Howdah (Elephant Saddle)
This spectacular object is a howdah, a thronelike saddle placed on the back of an elephant. Opulent silver-clad howdahs were popular with the princes who ruled British India’s small states between the 18th and 20th centuries. Seated high atop an elephant on a mobile throne was the grandest—and safest—way a ruler could move through the throngs at lavish public processions marking coronations, royal birthdays, and other dynastic events. Part of an Indian ruler’s display of grandeur, state howdahs were often outrageously showy works of art intended to overwhelm, delight, and entertain.

Tree-of-Life Palampore

Highlights – Art Of The Himalayas
The arts of Nepal and Tibet are represented through an impressive assemblage of paintings, sculptures, book arts, textiles, and ritual objects spanning nearly eight centuries. Most of these artworks relate to the region’s dominant religious traditions, Buddhism and Hinduism, both of which came to the Himalayas from India.

Shakyamuni Buddha with Two Bodhisattvas, Thirty-Five Buddhas of Confession, and Seventeen Arhats

Green Tara and Attendants
This dazzling image—fashioned from multiple metals in layer upon layer of rich elaboration—is a masterpiece of Tibetan craftsmanship and artistry. It depicts the Buddhist goddess Tara, a universal mother who nurtures and protects seekers on the spiritual path. Shown in her popular form of Green Tara, she sits on a three-tiered lotus blossom, one leg down in the posture of ease. Smaller lotus blossoms rise to frame her benevolent face, and she holds her hands in the gestures of charity and teaching. Her youthful body is adorned with gilded ornaments and clinging textiles decorated with minute copper inlays. Blossoms emerging from the sides of her spectacularly complex lotus pedestal support the Bodhisattvas Avalokiteshvara and Maitreya. Two acrobatic serpent deities, or nagas, climb up the sides of this teeming, organic structure to offer Green Tara treasures. Between them sits White Tara, and a third form of the goddess is concealed with the pedestal’s scrolling openwork.

Serpent King (Nagaraja)
This dynamic image of a serpent king, or nagaraja, was probably once part of a much larger composition. Shown in a pose of adoration, he was likely positioned at the base of a large Buddha image or reliquary stupa in a Nepalese or Tibetan monastery. At once kneeling and floating in air, he raises his hands in supplication, ready to offer up the treasures of the earth and its waters. Richly gilded and studded with gemstones, a multiheaded cobra hood emerges from behind his crown. The style of this image is associated with the great monastery at Densatil in south-central Tibet, where a group of highly elaborate reliquaries was built between the 13th and 17th centuries. The gilded copper images and friezes of these stupas, destroyed during the Chinese Cultural Revolution, resemble Nepalese products of roughly the same period and were probably sculpted by Nepalese craftsmen working in Tibet.

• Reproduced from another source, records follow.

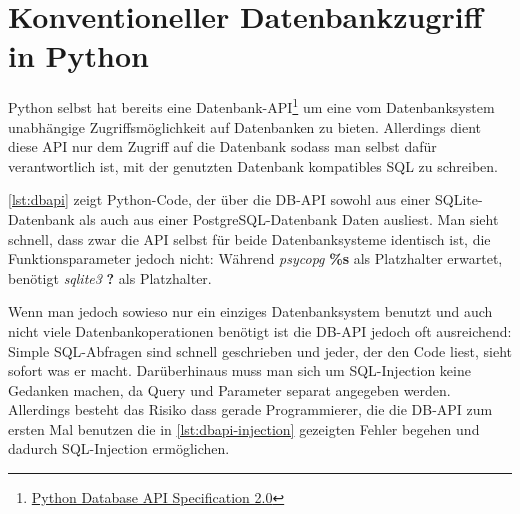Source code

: \section{Konventioneller Datenbankzugriff in Python}

Python selbst hat bereits eine
Datenbank-API\footnote{\href{http://www.python.org/dev/peps/pep-0249/}{Python
Database API Specification 2.0}} um eine vom Datenbanksystem unabhängige
Zugriffsmöglichkeit auf Datenbanken zu bieten.
Allerdings dient diese API nur dem Zugriff auf die Datenbank sodass man selbst
dafür verantwortlich ist, mit der genutzten Datenbank kompatibles SQL zu
schreiben.

\autoref{lst:dbapi} zeigt Python-Code, der über die DB-API sowohl aus
einer SQLite-Datenbank als auch aus einer PostgreSQL-Datenbank Daten ausliest.
Man sieht schnell, dass zwar die API selbst für beide Datenbanksysteme identisch
ist, die Funktionsparameter jedoch nicht: Während \emph{psycopg} \textbf{\%s}
als Platzhalter erwartet, benötigt \emph{sqlite3} \textbf{?} als Platzhalter.



Wenn man jedoch sowieso nur ein einziges Datenbanksystem benutzt und auch nicht
viele Datenbankoperationen benötigt ist die DB-API jedoch oft ausreichend:
Simple SQL-Abfragen sind schnell geschrieben und jeder, der den Code liest,
sieht sofort was er macht. Darüberhinaus muss man sich um SQL-Injection keine
Gedanken machen, da Query und Parameter separat angegeben werden. Allerdings
besteht das Risiko dass gerade Programmierer, die die DB-API zum ersten Mal
benutzen die in \autoref{lst:dbapi-injection} gezeigten Fehler begehen und
dadurch SQL-Injection ermöglichen.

Krishna: The Blue-Skinned Lord
An avatar of the Hindu deity Vishnu, Krishna descended to Earth to kill the evil king Kansa. Indian literature and art is filled with depictions of his mischievous youth, heroic encounters with demons, and romantic dalliances that are metaphors for his devotees’ emotional relationships with God. Blue skinned, usually in a saffron-colored loincloth and a peacock-feather crown, the young lord often carries a flute that, when played, enchants all who hear it.

Virginia Museum of Fine Arts, Richmond, United States
The Virginia Museum of Fine Arts, or VMFA, is an art museum in Richmond, Virginia, in the United States, which opened in 1936.

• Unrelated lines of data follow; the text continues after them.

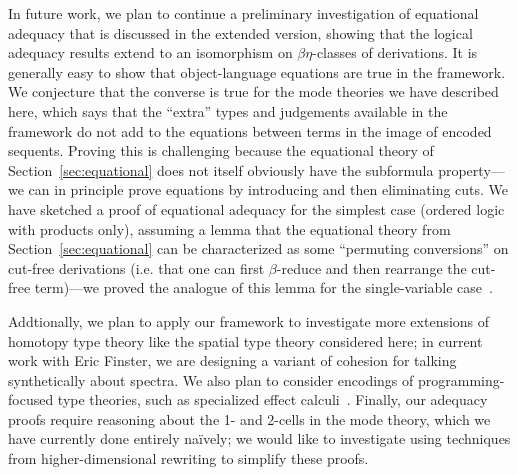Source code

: 
In future work, we plan to continue a preliminary investigation of
equational adequacy that is discussed in the extended version, showing
that the logical adequacy results extend to an isomorphism on
$\beta\eta$-classes of derivations.  It is generally easy to show that
object-language equations are true in the framework.  We conjecture that
the converse is true for the mode theories we have described here, which
says that the ``extra'' types and judgements available in the framework
do not add to the equations between terms in the image of encoded
sequents.  Proving this is challenging because the equational theory of
Section~\ref{sec:equational} does not itself obviously have the
subformula property---we can in principle prove equations by introducing
and then eliminating cuts.  We have sketched a proof of equational
adequacy for the simplest case (ordered logic with products only),
assuming a lemma that the equational theory from
Section~\ref{sec:equational} can be characterized as some ``permuting
conversions'' on cut-free derivations (i.e. that one can first
$\beta$-reduce and then rearrange the cut-free term)---we proved the
analogue of this lemma for the single-variable case~\citep{ls16adjoint}.

Addtionally, we plan to apply our framework to investigate more
extensions of homotopy type theory like the spatial type theory
considered here; in current work with Eric Finster, we are designing a
variant of cohesion for talking synthetically about spectra.  We also
plan to consider encodings of programming-focused type theories, such as
specialized effect calculi~\citep{gaboardi16coeffect}.  Finally, our
adequacy proofs require reasoning about the 1- and 2-cells in the mode
theory, which we have currently done entirely na\"ively; we would like
to investigate using techniques from higher-dimensional rewriting to
simplify these proofs.

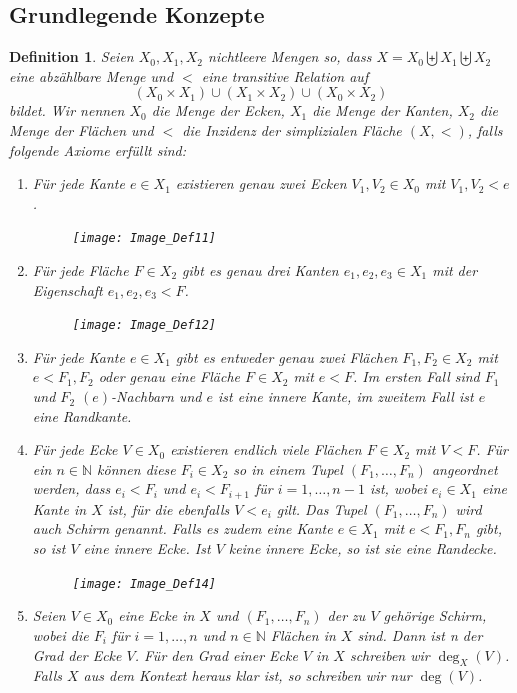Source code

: \documentclass[12pt,titlepage,twoside,cleardoublepage]{article}
\theoremstyle{nummermitklammern}
\newtheorem{definition}[temp]{Definition}
\newtheorem{definition}[zahl]{Definition}
\numberwithin{equation}{section}
\begin{document}
\subsection{Grundlegende Konzepte}
\begin{definition}  \label{def1} 
Seien $X_0,X_1,X_2$ nichtleere Mengen so, dass $X=X_{0} \biguplus X_{1} \biguplus X_{2}$ eine abzählbare Menge und $<$ eine transitive Relation auf   
\[
(X_{0}\times X_{1}) \cup (X_{1}\times X_{2})\cup (X_{0}\times X_{2})
\]
 bildet.
 Wir nennen $X_{0}$ \emph{die Menge der Ecken}, $X_{1}$ \emph{die Menge der Kanten}, $X_{2}$ \emph{die Menge der Flächen} und $<$ die \emph{Inzidenz} der \emph{simplizialen Fläche} $(X,<)$, falls folgende Axiome erfüllt sind:
 \begin{enumerate}
\item Für jede Kante $e \in X_{1}$ existieren genau zwei Ecken $V_1,V_2 \in X_{0}$ mit $V_1,V_2 < e$. 
\begin{figure}[H]
\begin{center}
\texttt{[image: Image\_Def11]}
\end{center}
\end{figure}
\item Für jede Fläche $F\in X_2$ gibt es genau drei Kanten $e_1,e_2,e_3 \in X_{1}$ mit der Eigenschaft $e_1,e_2,e_3 < F$.
\begin{figure}[H]
\begin{center}
\texttt{[image: Image\_Def12]}
\end{center}
\end{figure} 
\item Für jede Kante $e \in X_{1}$ gibt es entweder genau zwei Flächen $F_{1},F_{2} \in X_{2}$ mit $e <F_{1},F_2$ oder
genau eine Fläche $F \in X_{2}$ mit $e < F$. Im ersten Fall sind $F_{1}$ und $F_{2}$ \emph{$(e)$-Nachbarn} und $e$ ist eine \emph{innere Kante}, im zweitem Fall ist $e$ eine \emph{Randkante}. 
 \item Für jede Ecke $V \in X_{0}$ existieren endlich viele Flächen $F\in X_{2}$ mit $V < F$.
  Für ein $n\in \mathbb{N}$ können diese $F_{i}\in X_2$ so in einem Tupel $(F_{1},\ldots,F_{n})$ angeordnet werden, dass $e_i<F_{i}$ und $e_i<F_{i+1}$ für $i=1,\ldots,n-1$ ist, wobei $e_i\in X_1$ eine Kante  in $X$ ist, für die ebenfalls $V<e_i$ gilt. 
  Das Tupel $(F_1,\ldots,F_n)$ wird auch \emph{Schirm} genannt. Falls es zudem eine Kante $e\in X_1$ mit $e<F_{1},F_{n}$ gibt, so ist $V$ eine \emph{innere Ecke}. Ist $V$ keine innere Ecke, so ist sie eine \emph{Randecke}.
\begin{figure}[H]
\begin{center}
\texttt{[image: Image\_Def14]}
\end{center}
\end{figure} 
 \item Seien $V \in X_0$ eine Ecke in $X$ und $(F_1,\ldots,F_n)$ der zu $V$ gehörige Schirm, wobei die $F_i$ für $i=1,\ldots ,n$ und $n\in \mathbb{N}$ Flächen in $X$ sind. Dann ist n der \emph{Grad der Ecke} $V$. Für den Grad einer Ecke $V$ in $X$ schreiben wir $\deg_X(V)$. Falls $X$ aus dem Kontext heraus klar ist, so schreiben wir nur $\deg(V)$.


\end{enumerate}
\end{definition}
\end{document}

The museum is owned and operated by the Commonwealth of Virginia, while private donations, endowments, and funds are used for the support of specific programs and all acquisition of artwork, as well as additional general support. Admission itself is free (except for special exhibits). It is one of the first museums in the American South to be operated by state funds. It is also one of the largest art museums in North America. VMFA ranks as one of the top ten comprehensive art museums in the United States.

The Virginia Museum of Fine Arts, together with the adjacent Virginia Historical Society, anchors the eponymous “Museum District” of Richmond (alternatively known as “West of the Boulevard”).